> _AIM OF THE EXERCISE_
Reproduce, character for character, the lines below from the first through the one with "to NMH2 variables". Leave pictures out.
Segment Open
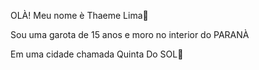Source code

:  OLÀ! Meu nome è Thaeme Lima👋
 
Sou uma garota de 15 anos e moro no interior do PARANÀ

Em uma cidade chamada Quinta Do SOL🌇

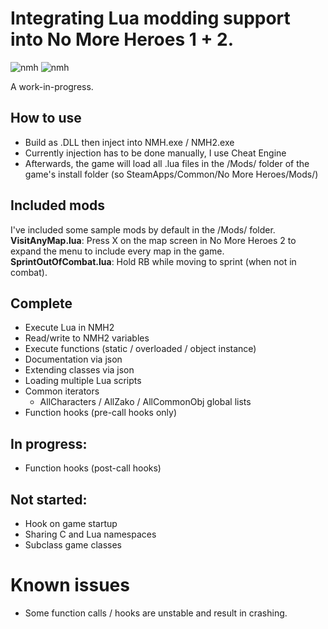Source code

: # Integrating Lua modding support into No More Heroes 1 + 2.

![nmh](https://user-images.githubusercontent.com/42222519/124508418-2ba37200-ddd0-11eb-9fb5-204542c6d18c.gif)
![nmh](https://user-images.githubusercontent.com/42222519/124152059-78671000-da93-11eb-81ec-78e49c51a886.gif)

A work-in-progress.

## How to use
* Build as .DLL then inject into NMH.exe / NMH2.exe
* Currently injection has to be done manually, I use Cheat Engine
* Afterwards, the game will load all .lua files in the /Mods/ folder of the game's install folder (so SteamApps/Common/No More Heroes/Mods/)

## Included mods
I've included some sample mods by default in the /Mods/ folder.
**VisitAnyMap.lua**: Press X on the map screen in No More Heroes 2 to expand the menu to include every map in the game.
**SprintOutOfCombat.lua**: Hold RB while moving to sprint (when not in combat).

## Complete
* Execute Lua in NMH2
* Read/write to NMH2 variables
* Execute functions (static / overloaded / object instance)
* Documentation via json
* Extending classes via json
* Loading multiple Lua scripts
* Common iterators
  * AllCharacters / AllZako / AllCommonObj global lists
* Function hooks (pre-call hooks only)

## In progress:
* Function hooks (post-call hooks)

## Not started:
* Hook on game startup
* Sharing C and Lua namespaces
* Subclass game classes

# Known issues
* Some function calls / hooks are unstable and result in crashing.
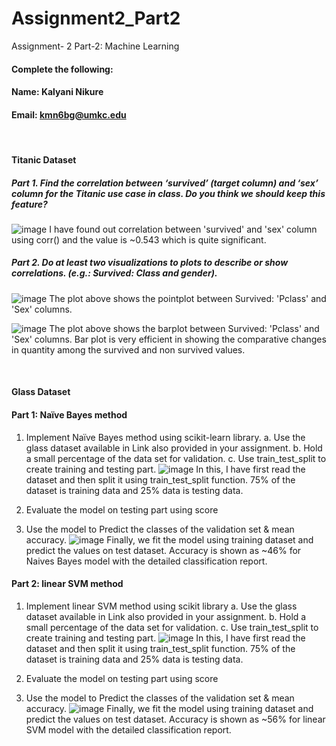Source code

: # Assignment2_Part2
Assignment- 2 Part-2: Machine Learning

#### Complete the following:

#### Name: Kalyani Nikure
#### Email: kmn6bg@umkc.edu

<br/>

#### Titanic Dataset
##### Part 1. Find the correlation between ‘survived’ (target column) and ‘sex’ column for the Titanic use case in class. Do you think we should keep this feature?
![image](https://user-images.githubusercontent.com/30693095/122307965-00182080-ced1-11eb-9344-c74f25f94d45.png)
I have found out correlation between 'survived' and 'sex' column using corr() and the value is ~0.543 which is quite significant.

##### Part 2. Do at least two visualizations to plots to describe or show correlations. (e.g.: Survived: Class and gender).
![image](https://user-images.githubusercontent.com/30693095/122307319-b3801580-cecf-11eb-81e3-0e32e67e500e.png)
The plot above shows the pointplot between Survived: 'Pclass' and 'Sex' columns.


![image](https://user-images.githubusercontent.com/30693095/122307353-c4c92200-cecf-11eb-8abe-0893f29f1a2a.png)
The plot above shows the barplot between Survived: 'Pclass' and 'Sex' columns. Bar plot is very efficient in showing the comparative changes in quantity among the survived and non survived values.

</br>

#### Glass Dataset
#### Part 1: Naïve Bayes method 
1. Implement Naïve Bayes method using scikit-learn library.
a. Use the glass dataset available in Link also provided in your assignment.
b. Hold a small percentage of the data set for validation.
c. Use train_test_split to create training and testing part.
![image](https://user-images.githubusercontent.com/30693095/122307542-2b4e4000-ced0-11eb-865f-0fe34869021d.png)
In this, I have first read the dataset and then split it using train_test_split function. 75% of the dataset is training data and 25% data is testing data.

2. Evaluate the model on testing part using score
3. Use the model to Predict the classes of the validation set & mean accuracy.
![image](https://user-images.githubusercontent.com/30693095/122307608-48830e80-ced0-11eb-9212-ff0fbe3d0c7c.png)
Finally, we fit the model using training dataset and predict the values on test dataset. Accuracy is shown as ~46% for Naives Bayes model with the detailed classification report.

#### Part 2: linear SVM method 
1. Implement linear SVM method using scikit library
a. Use the glass dataset available in Link also provided in your assignment.
b. Hold a small percentage of the data set for validation.
c. Use train_test_split to create training and testing part.
![image](https://user-images.githubusercontent.com/30693095/122307749-8ed86d80-ced0-11eb-9024-07848b8c43fa.png)
In this, I have first read the dataset and then split it using train_test_split function. 75% of the dataset is training data and 25% data is testing data.

2. Evaluate the model on testing part using score 
3. Use the model to Predict the classes of the validation set & mean accuracy.
![image](https://user-images.githubusercontent.com/30693095/122307830-ad3e6900-ced0-11eb-8ef6-d5b131b1f6e2.png)
Finally, we fit the model using training dataset and predict the values on test dataset. Accuracy is shown as ~56% for linear SVM model with the detailed classification report.

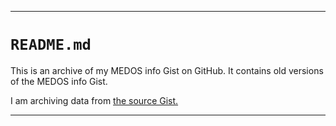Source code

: 
***

# `README.md`

This is an archive of my MEDOS info Gist on GitHub. It contains old versions of the MEDOS info Gist.

I am archiving data from [the source Gist.](https://gist.github.com/seanpm2001/4a0568b96baf421e1651669b519a69cd/)

***
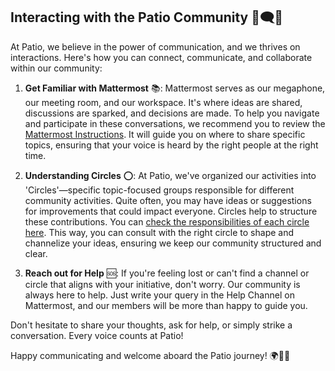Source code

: ## Interacting with the Patio Community 🤝🗨️🚀

At Patio, we believe in the power of communication, and we thrives on interactions. Here's how you can connect, communicate, and collaborate within our community:

1.  **Get Familiar with Mattermost**  📚: Mattermost serves as our megaphone, our meeting room, and our workspace. It's where ideas are shared, discussions are sparked, and decisions are made. To help you navigate and participate in these conversations, we recommend you to review the  
[Mattermost Instructions](....). It will guide you on where to share specific topics, ensuring that your voice is heard by the right people at the right time.
    
3.  **Understanding Circles**  ⭕: At Patio, we've organized our activities into 'Circles'—specific topic-focused groups responsible for different community activities. Quite often, you may have ideas or suggestions for improvements that could impact everyone. Circles help to structure these contributions. You can  [check the responsibilities of each circle here](....). This way, you can consult with the right circle to shape and channelize your ideas, ensuring we keep our community structured and clear.
    
4.  **Reach out for Help**  🆘: If you're feeling lost or can't find a channel or circle that aligns with your initiative, don't worry. Our community is always here to help. Just write your query in the Help Channel on Mattermost, and our members will be more than happy to guide you.
    
Don't hesitate to share your thoughts, ask for help, or simply strike a conversation. Every voice counts at Patio!

Happy communicating and welcome aboard the Patio journey! 🌍🎉✨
Segment Closed
> _ANSWER SPACE_
Source code

:  OLÀ! Meu nome è Thaeme Lima👋
 
Sou uma garota de 15 anos e moro no interior do PARANÀ

Em uma cidade chamada Quinta Do SOL🌇

Source code

: # Integrating Lua modding support into No More Heroes 1 + 2.

![nmh](https://user-images.githubusercontent.com/42222519/124508418-2ba37200-ddd0-11eb-9fb5-204542c6d18c.gif)
![nmh](https://user-images.githubusercontent.com/42222519/124152059-78671000-da93-11eb-81ec-78e49c51a886.gif)

A work-in-progress.

## How to use
* Build as .DLL then inject into NMH.exe / NMH2.exe
* Currently injection has to be done manually, I use Cheat Engine
* Afterwards, the game will load all .lua files in the /Mods/ folder of the game's install folder (so SteamApps/Common/No More Heroes/Mods/)

## Included mods
I've included some sample mods by default in the /Mods/ folder.
**VisitAnyMap.lua**: Press X on the map screen in No More Heroes 2 to expand the menu to include every map in the game.
**SprintOutOfCombat.lua**: Hold RB while moving to sprint (when not in combat).

## Complete
* Execute Lua in NMH2
* Read/write to NMH2 variables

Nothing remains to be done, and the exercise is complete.